SOURCE INFORMATION:
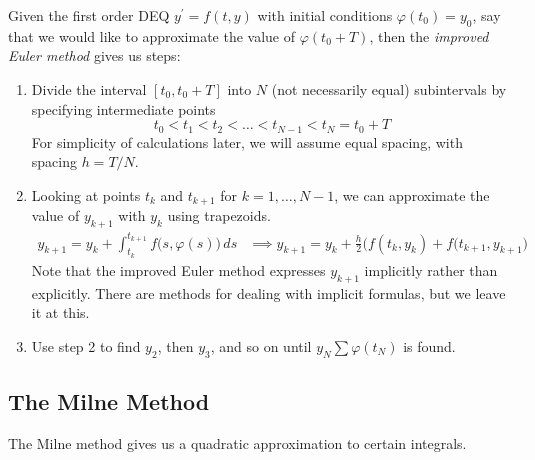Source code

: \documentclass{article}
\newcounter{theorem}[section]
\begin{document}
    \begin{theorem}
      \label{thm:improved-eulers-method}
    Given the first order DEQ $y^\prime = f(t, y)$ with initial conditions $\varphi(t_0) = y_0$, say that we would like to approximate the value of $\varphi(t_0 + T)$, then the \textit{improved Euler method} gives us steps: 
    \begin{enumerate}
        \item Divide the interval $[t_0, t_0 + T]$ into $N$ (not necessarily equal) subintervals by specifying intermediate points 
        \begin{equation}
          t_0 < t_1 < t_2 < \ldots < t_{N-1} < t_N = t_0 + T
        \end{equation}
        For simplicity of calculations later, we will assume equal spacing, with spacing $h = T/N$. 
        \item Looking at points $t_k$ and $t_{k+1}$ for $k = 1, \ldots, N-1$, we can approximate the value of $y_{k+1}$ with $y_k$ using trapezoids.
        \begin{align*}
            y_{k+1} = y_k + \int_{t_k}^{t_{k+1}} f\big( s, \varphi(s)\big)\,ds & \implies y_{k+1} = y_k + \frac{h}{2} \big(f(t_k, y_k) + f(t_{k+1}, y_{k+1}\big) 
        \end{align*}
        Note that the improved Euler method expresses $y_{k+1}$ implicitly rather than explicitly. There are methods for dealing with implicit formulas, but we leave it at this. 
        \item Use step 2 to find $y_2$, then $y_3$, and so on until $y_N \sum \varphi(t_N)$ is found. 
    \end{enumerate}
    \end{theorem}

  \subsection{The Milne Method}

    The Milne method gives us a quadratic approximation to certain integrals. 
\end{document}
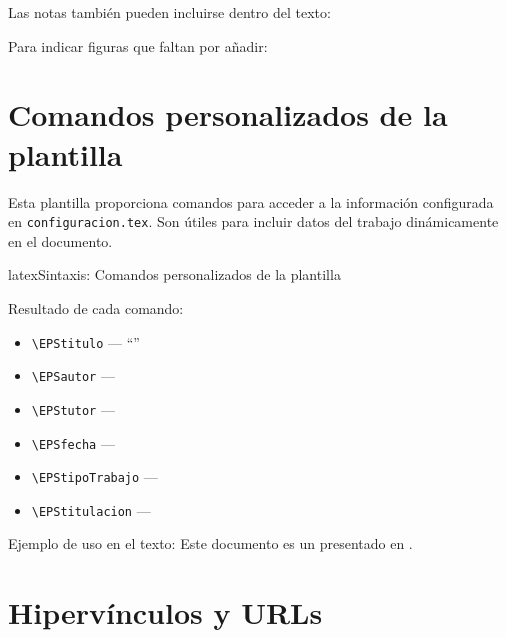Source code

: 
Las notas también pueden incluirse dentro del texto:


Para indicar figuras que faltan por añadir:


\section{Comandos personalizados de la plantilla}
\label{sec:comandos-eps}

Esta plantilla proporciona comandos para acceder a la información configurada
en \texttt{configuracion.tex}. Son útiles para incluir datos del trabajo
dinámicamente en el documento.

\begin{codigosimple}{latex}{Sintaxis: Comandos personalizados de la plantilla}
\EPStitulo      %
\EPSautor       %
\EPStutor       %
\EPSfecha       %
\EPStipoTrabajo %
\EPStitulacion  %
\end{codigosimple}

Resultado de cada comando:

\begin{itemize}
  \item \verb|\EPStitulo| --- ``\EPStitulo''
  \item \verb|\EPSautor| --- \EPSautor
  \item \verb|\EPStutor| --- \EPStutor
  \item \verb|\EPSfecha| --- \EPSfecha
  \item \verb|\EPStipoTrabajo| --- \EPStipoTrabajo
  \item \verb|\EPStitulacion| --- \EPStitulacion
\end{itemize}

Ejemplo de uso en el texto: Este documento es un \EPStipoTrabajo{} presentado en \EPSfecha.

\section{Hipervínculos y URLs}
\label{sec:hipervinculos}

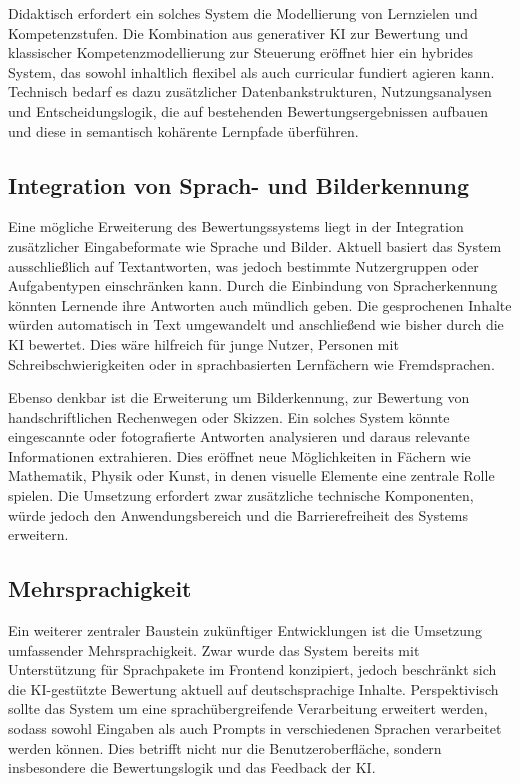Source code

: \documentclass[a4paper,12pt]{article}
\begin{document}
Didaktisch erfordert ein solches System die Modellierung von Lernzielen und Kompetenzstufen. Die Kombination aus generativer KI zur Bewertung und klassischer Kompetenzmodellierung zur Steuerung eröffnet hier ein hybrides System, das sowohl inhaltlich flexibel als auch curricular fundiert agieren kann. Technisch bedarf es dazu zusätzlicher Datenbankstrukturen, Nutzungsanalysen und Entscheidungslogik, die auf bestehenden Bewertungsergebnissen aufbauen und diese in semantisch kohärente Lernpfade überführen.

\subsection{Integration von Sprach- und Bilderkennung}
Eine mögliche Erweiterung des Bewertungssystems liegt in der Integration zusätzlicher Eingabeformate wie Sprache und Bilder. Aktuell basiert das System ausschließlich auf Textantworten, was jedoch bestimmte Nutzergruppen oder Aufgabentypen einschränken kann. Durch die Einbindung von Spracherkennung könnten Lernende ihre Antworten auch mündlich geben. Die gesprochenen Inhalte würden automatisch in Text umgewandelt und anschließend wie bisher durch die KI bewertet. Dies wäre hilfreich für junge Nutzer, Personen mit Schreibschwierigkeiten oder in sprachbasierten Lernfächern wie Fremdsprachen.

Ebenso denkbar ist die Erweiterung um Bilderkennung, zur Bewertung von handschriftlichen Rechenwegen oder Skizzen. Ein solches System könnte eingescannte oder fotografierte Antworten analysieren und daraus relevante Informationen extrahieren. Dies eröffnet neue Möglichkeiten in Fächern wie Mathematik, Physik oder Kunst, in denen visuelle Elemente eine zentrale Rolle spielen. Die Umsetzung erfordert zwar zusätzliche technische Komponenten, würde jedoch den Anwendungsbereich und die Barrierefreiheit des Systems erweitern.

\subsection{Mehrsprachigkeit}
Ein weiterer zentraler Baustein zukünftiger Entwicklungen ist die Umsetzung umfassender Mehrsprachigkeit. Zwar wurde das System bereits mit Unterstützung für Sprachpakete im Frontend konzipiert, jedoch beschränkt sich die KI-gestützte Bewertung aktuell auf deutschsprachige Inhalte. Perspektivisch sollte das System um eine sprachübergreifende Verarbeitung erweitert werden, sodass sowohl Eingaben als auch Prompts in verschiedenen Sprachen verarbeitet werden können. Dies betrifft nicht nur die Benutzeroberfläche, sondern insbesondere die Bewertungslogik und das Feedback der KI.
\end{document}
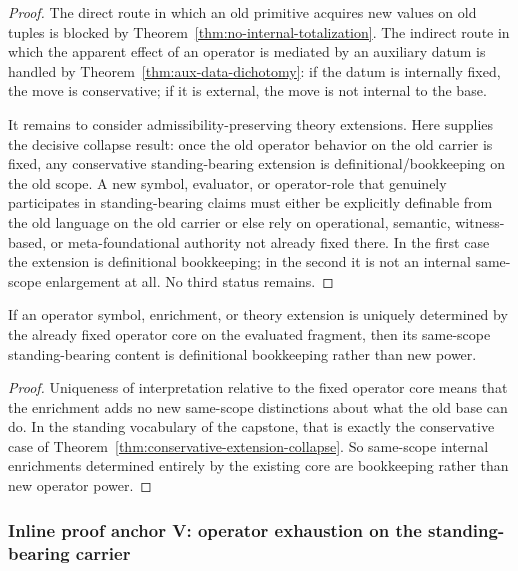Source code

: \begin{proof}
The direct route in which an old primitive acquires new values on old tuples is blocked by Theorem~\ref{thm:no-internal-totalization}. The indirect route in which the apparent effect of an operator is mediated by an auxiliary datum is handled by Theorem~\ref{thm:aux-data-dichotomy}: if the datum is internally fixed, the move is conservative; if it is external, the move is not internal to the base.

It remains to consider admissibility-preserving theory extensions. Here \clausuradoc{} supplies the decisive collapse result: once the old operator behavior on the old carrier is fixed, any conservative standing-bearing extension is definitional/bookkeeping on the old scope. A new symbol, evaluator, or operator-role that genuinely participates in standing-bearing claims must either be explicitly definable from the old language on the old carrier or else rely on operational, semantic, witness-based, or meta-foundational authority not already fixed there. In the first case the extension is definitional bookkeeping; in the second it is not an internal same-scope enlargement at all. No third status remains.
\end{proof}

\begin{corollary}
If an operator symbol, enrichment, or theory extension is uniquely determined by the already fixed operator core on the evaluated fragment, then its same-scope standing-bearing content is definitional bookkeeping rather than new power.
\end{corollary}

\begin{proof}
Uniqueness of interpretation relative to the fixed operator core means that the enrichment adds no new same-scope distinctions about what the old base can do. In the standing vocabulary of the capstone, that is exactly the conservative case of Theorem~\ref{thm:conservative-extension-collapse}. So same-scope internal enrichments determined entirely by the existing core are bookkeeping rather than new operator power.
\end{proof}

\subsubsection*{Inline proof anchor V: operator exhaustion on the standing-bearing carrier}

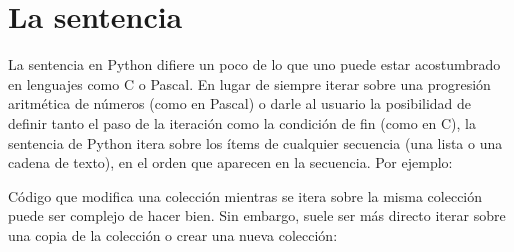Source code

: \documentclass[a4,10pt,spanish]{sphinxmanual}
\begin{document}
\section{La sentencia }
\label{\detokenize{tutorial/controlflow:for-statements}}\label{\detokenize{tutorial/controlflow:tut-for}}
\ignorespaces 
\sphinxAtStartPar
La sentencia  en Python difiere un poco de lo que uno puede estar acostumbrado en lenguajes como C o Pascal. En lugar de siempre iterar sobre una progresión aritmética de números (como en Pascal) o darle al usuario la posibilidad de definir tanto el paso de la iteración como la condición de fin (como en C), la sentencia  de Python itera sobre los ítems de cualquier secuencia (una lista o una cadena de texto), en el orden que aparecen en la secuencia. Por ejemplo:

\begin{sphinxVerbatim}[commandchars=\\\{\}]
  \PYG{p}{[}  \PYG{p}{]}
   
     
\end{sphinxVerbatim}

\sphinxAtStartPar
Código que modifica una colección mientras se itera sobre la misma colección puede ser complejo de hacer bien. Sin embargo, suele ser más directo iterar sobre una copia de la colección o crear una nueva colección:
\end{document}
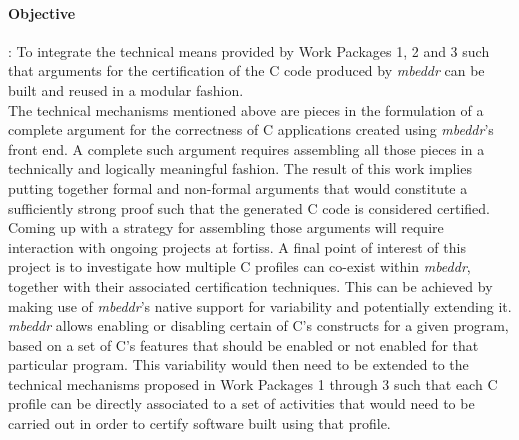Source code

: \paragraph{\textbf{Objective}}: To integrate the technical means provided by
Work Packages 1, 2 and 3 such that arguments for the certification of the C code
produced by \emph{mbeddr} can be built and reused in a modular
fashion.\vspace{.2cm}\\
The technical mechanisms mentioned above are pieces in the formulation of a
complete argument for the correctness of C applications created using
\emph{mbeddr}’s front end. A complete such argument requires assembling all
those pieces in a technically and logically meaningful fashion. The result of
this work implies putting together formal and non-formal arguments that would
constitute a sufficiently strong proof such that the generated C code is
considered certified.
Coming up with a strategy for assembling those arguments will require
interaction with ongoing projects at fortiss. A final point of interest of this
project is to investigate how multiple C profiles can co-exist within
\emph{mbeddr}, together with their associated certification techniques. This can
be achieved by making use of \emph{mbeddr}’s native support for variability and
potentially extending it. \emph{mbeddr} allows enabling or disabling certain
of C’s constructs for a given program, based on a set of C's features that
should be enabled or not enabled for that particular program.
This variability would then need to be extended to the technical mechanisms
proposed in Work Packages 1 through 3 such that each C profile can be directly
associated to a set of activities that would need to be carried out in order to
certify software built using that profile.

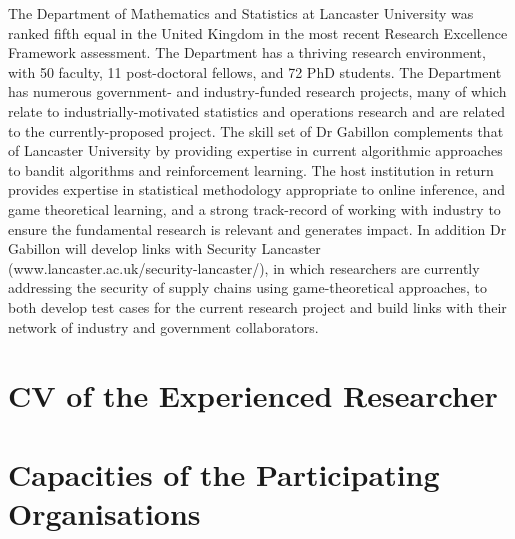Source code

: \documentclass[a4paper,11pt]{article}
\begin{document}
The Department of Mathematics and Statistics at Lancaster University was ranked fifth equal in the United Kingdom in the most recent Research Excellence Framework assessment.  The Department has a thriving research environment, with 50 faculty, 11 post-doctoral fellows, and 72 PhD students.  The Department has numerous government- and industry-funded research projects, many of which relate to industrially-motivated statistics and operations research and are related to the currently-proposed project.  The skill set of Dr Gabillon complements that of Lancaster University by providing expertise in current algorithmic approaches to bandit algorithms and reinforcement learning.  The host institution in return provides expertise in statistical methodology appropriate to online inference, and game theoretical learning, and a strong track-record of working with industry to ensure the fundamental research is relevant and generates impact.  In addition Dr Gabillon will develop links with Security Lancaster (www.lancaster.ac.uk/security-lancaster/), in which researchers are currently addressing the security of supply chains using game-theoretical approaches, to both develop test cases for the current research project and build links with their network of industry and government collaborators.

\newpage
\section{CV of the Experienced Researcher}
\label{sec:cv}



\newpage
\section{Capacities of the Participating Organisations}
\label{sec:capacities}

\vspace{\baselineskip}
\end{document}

ASSIGNMENT:
Take each line in the listing that has the word "EPStutor" and copy it.

RESPONSE:
\EPStutor       %
  \item \verb|\EPStutor| --- \EPStutor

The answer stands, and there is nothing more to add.